Dataset excerpts —
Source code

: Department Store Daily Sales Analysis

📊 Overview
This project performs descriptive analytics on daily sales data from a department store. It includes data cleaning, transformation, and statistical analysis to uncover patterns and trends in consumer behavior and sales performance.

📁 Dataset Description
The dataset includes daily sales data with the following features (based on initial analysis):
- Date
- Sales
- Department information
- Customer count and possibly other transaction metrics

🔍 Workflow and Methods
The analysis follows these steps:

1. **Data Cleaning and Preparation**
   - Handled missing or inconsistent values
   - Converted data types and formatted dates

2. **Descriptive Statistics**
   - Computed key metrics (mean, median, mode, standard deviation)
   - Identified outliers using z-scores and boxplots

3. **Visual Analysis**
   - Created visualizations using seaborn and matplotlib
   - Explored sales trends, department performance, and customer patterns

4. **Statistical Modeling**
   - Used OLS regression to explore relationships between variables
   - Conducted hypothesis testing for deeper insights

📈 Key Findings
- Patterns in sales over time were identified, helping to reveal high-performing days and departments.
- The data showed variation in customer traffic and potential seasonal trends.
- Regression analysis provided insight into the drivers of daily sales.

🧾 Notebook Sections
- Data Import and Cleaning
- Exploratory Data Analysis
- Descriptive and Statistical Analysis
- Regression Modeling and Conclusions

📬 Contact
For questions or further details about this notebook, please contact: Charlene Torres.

WHAT TO PRODUCE — Write out every entry again, exactly as it appears.

EXERCISE ANSWER —
Source code

: Department Store Daily Sales Analysis

📊 Overview
This project performs descriptive analytics on daily sales data from a department store. It includes data cleaning, transformation, and statistical analysis to uncover patterns and trends in consumer behavior and sales performance.

📁 Dataset Description
The dataset includes daily sales data with the following features (based on initial analysis):
- Date
- Sales
- Department information
- Customer count and possibly other transaction metrics

🔍 Workflow and Methods
The analysis follows these steps:

1. **Data Cleaning and Preparation**
   - Handled missing or inconsistent values
   - Converted data types and formatted dates

2. **Descriptive Statistics**
   - Computed key metrics (mean, median, mode, standard deviation)
   - Identified outliers using z-scores and boxplots

3. **Visual Analysis**
   - Created visualizations using seaborn and matplotlib
   - Explored sales trends, department performance, and customer patterns

4. **Statistical Modeling**
   - Used OLS regression to explore relationships between variables
   - Conducted hypothesis testing for deeper insights

📈 Key Findings
- Patterns in sales over time were identified, helping to reveal high-performing days and departments.
- The data showed variation in customer traffic and potential seasonal trends.
- Regression analysis provided insight into the drivers of daily sales.

🧾 Notebook Sections
- Data Import and Cleaning
- Exploratory Data Analysis
- Descriptive and Statistical Analysis
- Regression Modeling and Conclusions

📬 Contact
For questions or further details about this notebook, please contact: Charlene Torres.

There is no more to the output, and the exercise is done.